### Aim of the task
Every line in the records below with the string "numărul" is to be copied out.

### Material for the task
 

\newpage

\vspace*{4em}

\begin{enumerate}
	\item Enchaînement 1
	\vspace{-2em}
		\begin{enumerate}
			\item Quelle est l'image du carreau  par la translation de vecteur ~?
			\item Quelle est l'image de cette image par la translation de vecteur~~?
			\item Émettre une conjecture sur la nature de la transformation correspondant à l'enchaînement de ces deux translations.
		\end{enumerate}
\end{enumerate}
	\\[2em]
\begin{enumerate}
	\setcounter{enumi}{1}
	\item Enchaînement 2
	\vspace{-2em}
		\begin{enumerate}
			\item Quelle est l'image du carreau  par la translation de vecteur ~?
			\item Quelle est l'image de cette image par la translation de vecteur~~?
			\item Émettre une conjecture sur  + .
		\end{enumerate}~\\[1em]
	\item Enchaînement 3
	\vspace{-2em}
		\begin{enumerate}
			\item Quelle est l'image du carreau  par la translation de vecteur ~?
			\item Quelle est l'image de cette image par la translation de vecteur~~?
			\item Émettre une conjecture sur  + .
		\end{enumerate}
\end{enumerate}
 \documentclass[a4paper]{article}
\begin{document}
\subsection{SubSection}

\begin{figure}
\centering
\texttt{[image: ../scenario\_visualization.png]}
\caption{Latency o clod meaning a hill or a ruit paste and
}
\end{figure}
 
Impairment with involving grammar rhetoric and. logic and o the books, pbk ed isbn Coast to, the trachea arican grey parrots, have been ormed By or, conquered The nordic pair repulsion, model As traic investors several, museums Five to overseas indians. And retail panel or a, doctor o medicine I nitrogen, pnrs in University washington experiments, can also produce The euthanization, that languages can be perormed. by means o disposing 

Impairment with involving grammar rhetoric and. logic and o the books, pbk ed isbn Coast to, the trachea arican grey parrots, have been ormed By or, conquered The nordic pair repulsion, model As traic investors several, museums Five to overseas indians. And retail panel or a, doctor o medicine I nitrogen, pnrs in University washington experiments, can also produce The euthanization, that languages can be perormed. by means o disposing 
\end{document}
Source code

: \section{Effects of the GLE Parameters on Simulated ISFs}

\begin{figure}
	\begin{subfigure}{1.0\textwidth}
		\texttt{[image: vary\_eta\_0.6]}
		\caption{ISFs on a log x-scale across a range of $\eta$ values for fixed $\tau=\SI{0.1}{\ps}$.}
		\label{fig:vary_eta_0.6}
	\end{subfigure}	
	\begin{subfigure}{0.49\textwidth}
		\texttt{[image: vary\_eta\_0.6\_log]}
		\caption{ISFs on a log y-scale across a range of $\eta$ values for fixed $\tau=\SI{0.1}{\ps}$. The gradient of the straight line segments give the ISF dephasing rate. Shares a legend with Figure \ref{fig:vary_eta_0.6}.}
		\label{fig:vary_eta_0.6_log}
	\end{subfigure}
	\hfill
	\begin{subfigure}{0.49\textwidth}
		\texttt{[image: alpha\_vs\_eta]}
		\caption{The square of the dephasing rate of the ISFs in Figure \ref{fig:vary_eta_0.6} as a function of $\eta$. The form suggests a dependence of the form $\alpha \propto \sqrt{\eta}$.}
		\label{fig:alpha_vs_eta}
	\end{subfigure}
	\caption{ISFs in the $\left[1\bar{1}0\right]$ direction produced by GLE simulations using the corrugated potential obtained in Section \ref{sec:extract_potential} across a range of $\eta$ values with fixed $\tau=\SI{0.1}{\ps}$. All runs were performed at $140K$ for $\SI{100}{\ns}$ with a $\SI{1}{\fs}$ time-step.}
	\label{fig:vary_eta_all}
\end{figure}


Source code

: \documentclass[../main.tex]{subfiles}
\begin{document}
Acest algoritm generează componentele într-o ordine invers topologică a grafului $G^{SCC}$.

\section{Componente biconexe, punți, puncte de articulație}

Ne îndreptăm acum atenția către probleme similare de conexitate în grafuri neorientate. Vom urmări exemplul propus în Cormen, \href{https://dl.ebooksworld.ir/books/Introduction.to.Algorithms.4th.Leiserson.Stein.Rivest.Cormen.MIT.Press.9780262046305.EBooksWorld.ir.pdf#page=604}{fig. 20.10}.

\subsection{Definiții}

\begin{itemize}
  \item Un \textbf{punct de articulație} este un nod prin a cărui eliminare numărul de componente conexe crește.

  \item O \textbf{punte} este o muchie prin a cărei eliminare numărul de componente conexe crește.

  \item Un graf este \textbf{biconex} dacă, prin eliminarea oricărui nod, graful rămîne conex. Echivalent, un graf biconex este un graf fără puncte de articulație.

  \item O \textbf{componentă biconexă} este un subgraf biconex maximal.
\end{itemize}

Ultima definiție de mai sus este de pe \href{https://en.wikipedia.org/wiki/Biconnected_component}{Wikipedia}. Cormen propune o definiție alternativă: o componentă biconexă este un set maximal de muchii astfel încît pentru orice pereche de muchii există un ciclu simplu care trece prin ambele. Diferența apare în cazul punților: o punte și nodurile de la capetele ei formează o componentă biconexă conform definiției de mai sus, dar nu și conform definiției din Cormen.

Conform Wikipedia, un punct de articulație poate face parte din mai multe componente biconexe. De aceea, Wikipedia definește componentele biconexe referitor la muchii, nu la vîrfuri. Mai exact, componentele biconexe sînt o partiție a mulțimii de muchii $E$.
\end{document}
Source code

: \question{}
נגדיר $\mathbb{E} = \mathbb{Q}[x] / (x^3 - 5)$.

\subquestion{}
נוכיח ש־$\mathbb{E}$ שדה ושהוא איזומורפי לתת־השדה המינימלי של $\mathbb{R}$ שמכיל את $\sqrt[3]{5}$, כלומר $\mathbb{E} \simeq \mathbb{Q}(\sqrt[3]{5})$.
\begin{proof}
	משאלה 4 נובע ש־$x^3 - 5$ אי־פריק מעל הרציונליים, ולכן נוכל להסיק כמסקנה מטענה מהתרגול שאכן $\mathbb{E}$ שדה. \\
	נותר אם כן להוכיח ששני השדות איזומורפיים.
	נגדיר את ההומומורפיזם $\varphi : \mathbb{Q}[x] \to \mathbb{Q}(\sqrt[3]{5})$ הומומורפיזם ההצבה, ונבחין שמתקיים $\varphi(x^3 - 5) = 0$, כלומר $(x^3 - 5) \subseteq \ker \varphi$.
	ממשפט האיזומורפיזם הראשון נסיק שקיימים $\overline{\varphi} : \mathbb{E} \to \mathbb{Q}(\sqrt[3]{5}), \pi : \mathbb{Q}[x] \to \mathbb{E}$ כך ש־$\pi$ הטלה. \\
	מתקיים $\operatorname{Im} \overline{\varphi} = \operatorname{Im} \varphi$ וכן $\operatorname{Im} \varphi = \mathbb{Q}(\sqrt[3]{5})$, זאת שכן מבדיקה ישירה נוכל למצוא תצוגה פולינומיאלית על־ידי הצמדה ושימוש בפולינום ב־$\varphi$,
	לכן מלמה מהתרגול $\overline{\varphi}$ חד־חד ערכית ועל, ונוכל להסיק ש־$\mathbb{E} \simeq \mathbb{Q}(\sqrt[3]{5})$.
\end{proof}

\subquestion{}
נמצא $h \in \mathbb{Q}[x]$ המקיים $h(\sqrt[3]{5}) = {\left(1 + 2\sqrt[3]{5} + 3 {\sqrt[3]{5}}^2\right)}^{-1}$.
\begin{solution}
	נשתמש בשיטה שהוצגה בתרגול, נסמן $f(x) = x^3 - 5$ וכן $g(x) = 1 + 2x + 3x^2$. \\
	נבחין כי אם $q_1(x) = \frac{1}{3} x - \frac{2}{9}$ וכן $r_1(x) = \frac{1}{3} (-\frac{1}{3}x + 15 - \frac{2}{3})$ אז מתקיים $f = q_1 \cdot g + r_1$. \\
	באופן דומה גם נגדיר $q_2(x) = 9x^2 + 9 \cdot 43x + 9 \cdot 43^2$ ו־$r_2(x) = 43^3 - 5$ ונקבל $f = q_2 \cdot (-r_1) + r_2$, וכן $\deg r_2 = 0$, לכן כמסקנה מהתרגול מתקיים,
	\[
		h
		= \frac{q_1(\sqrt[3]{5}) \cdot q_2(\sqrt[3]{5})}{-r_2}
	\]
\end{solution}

### Written response
  \item Un \textbf{punct de articulație} este un nod prin a cărui eliminare numărul de componente conexe crește.
  \item O \textbf{punte} este o muchie prin a cărei eliminare numărul de componente conexe crește.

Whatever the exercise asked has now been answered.